Welcome to our new series “Get To Know A Broker”! This our second editon and we are fortunate enough to have Brian  share his experience of being a freight broker and how he got there! He gives great advice about how to stand out as a Freight Broker and the importance of Self Care to be always operating at your best!

  • Please share your story with us. How did you get to where you are today?

“I kind of happened on this industry accidentally. I was working in a warehouse, they started cutting my hours from full-time to part-time so I emailed one of the brokers that we were using to move our freight and got an interview the next day.”

  • Great, so let’s dig a little deeper into the story – has it been an easy path overall and if not, what were the challenges you’ve had to overcome?

I only lasted 5 months in my first role in operations. The 3PL where I was at was fairly large and had the sales person pay 33% of your salary and expenses, as a result they were breathing down your neck all day and really gave it to you when you messed up. Which, as someone so green to the industry, happened a few times. The only upside for this company was that they provided great training that most small to medium sized companies could not provide.

Once I started at my next company, I already had a head start as they were expecting to hire someone green. Since then, I spent time only at 2 other brokers and have been consistently trending upwards throughout my short career.

There have been some downs but a huge majority of ups. I started out green, and then spent years as just customer service, then quickly used the skills that I learned to propel myself to dispatch and sales.”

  • Alright – so let’s talk business. Tell us about your Brokerage – what should we know?

I currently work at a small 3PL. I tell everyone that it’s “boutique sized” to glam it up a little. My selling point for customers is that we offer catered and hands-on service to accommodate all of their needs. Currently, 90% of my work is intra-Canadian freight.

  • Where did you get your training? What did you like and dislike about it?

My training was done on the job at Traffic Tech, here in Montreal. Their process has been unmatched, compared to the unstructured on-the-job training that I have witnessed at my other employers.

They had a binder that acted as your manual and provided you with daily training in a CSR “incubator” that came with a secluded test-system where they had you run scenarios. You have to pass the incubator phase to graduate to working for your sales person. They would also call newer CSRs in for pop quizzes to test how well they knew their material.  It was a great system and I wish I saw that from other employers.”

  • Is there a characteristic or quality that you feel is essential to success in the Logistics industry?

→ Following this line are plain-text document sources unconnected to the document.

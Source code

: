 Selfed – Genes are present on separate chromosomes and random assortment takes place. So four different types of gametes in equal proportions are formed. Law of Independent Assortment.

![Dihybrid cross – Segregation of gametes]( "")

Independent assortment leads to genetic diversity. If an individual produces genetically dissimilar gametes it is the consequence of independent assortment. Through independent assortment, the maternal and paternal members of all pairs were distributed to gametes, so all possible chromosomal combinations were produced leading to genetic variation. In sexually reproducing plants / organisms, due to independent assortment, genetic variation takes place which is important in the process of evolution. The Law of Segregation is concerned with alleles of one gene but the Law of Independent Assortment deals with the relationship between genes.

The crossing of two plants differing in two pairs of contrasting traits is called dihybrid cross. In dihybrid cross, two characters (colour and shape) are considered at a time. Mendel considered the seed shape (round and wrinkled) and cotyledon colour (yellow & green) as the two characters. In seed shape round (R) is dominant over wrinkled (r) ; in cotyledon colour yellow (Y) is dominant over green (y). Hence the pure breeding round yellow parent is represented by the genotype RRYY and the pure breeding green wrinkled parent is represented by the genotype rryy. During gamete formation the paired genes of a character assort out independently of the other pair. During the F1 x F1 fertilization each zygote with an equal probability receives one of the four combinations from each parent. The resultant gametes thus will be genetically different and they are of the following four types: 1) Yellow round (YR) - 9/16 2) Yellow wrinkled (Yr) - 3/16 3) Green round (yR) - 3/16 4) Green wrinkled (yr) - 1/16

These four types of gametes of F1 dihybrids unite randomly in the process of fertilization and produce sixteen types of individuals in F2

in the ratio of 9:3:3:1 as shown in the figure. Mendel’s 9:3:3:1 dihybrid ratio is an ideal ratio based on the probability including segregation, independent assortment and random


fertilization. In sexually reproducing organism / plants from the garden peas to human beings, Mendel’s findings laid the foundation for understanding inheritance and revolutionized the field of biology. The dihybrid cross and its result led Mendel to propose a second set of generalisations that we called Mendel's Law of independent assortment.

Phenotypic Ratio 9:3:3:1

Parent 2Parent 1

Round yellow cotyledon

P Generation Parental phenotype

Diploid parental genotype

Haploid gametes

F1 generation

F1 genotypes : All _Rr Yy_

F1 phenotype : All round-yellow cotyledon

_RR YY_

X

I have learned over the years to detach myself as much as I can from my work at the end of the day as a means to self preservation. In an industry where we’re kind of working 24/7, I find that we need to be deliberate in taking care of our stress. This isn’t exclusive to logistics and transportation but I try to tell every green person that I come across that they need to actively practice self care to avoid burnout.

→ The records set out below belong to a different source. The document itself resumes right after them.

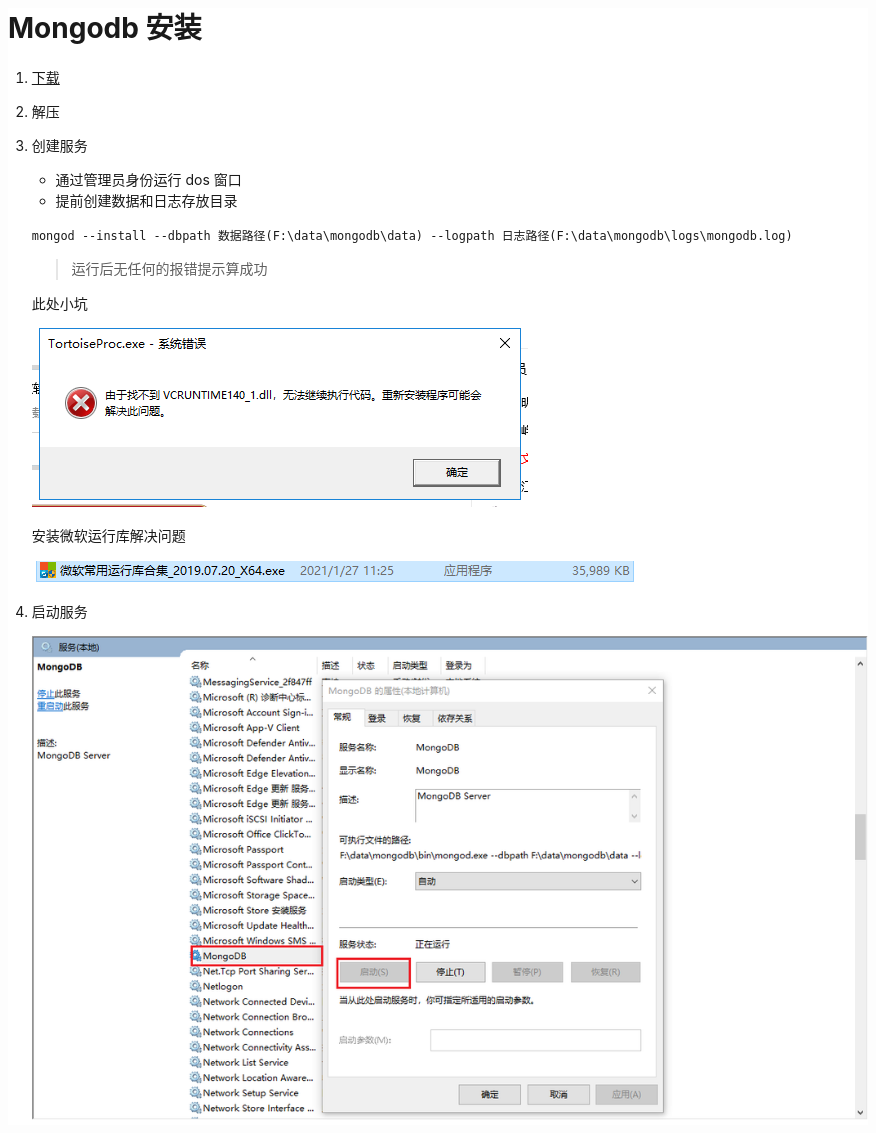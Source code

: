# Mongodb 安装

1. [下载](https://www.mongodb.com/try/download/community)

2. 解压

3. 创建服务

   - 通过管理员身份运行 dos 窗口
   - 提前创建数据和日志存放目录

   ```
   mongod --install --dbpath 数据路径(F:\data\mongodb\data) --logpath 日志路径(F:\data\mongodb\logs\mongodb.log)
   ```

   > 运行后无任何的报错提示算成功

   此处小坑

   ![](Mongodb基础操作.assets/1.png)

   安装微软运行库解决问题

   ![](Mongodb基础操作.assets/2.png)

4. 启动服务

   ![](Mongodb基础操作.assets/3.png)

I also tell myself that if problems didn’t happen, I’d be out of a job. People are constantly amazed by how calm and unstressed I am in this stressful, hectic industry. Part of it comes from my ability to break down obstacles and problems and tackle them in an efficient manner. By tackling a few tasks at a time, you avoid feeling overwhelmed, which is where mistakes happen.”

  • What has been the proudest moment of your career as a Freight Broker so far?

I was able to bring over an old customer from one employer to the other, not from just soliciting but from providing customer service so great that it was memorable to them.

  •  Lastly, any advice you would like to give to other people wanting to get into the logistics industry?!

Practice deliberate self-care. If nothing ever goes wrong, we’re out of a job.”